--- The records ---
________________________________________
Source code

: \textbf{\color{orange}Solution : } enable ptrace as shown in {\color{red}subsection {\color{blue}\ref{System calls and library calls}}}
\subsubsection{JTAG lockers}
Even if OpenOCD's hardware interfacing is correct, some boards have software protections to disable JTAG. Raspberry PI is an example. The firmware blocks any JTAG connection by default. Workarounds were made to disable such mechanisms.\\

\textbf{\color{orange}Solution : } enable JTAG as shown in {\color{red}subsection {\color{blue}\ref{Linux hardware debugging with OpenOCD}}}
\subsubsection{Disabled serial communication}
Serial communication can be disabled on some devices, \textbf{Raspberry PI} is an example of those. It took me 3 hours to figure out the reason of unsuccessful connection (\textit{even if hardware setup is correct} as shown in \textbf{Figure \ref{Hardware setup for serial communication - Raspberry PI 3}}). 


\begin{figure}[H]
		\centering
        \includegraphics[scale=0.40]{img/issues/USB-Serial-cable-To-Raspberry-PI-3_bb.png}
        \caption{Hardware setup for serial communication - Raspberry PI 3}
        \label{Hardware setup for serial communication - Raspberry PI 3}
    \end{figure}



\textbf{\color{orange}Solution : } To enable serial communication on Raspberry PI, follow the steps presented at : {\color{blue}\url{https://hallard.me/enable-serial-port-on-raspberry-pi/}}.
________________________________________
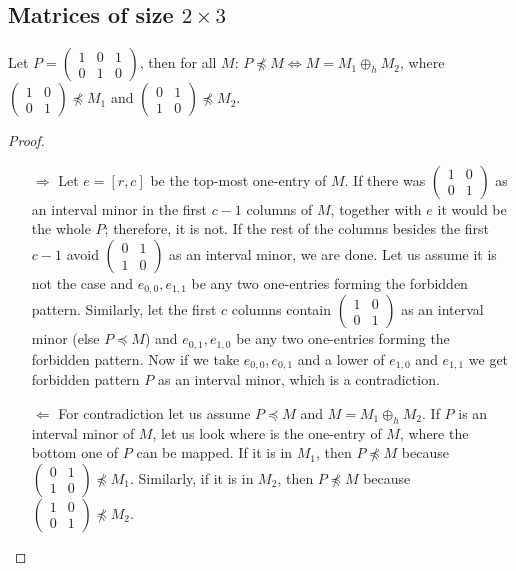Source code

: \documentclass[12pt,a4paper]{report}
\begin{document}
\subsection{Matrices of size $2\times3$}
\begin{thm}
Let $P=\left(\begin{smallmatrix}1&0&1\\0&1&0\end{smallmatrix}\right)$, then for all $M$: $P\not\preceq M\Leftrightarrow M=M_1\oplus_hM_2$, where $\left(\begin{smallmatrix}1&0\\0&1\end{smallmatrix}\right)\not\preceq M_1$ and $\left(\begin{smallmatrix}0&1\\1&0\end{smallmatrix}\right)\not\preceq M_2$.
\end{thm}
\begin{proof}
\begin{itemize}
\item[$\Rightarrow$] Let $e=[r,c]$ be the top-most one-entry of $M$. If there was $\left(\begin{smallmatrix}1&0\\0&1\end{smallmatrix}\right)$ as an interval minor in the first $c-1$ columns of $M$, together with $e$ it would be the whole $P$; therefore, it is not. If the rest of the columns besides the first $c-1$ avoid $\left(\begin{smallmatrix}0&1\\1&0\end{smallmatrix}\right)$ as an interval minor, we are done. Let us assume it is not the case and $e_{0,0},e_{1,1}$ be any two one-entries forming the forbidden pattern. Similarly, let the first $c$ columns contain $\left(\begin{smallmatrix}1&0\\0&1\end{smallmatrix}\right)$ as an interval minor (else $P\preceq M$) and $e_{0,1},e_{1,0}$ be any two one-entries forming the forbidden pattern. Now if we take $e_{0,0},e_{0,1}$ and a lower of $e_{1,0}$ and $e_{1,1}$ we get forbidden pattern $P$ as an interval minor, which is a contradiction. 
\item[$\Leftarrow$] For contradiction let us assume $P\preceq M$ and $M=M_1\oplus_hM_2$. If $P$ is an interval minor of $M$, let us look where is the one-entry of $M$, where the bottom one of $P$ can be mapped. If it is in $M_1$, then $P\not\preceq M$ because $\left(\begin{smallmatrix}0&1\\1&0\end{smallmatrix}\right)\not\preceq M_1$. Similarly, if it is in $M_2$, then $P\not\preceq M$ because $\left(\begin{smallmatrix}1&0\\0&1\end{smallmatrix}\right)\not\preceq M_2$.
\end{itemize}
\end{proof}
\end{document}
________________________________________
From the records above, copy every line that holds the word "color".

--- Answer section ---
: \textbf{\color{orange}Solution : } enable ptrace as shown in {\color{red}subsection {\color{blue}\ref{System calls and library calls}}}
\textbf{\color{orange}Solution : } enable JTAG as shown in {\color{red}subsection {\color{blue}\ref{Linux hardware debugging with OpenOCD}}}
\textbf{\color{orange}Solution : } To enable serial communication on Raspberry PI, follow the steps presented at : {\color{blue}\url{https://hallard.me/enable-serial-port-on-raspberry-pi/}}.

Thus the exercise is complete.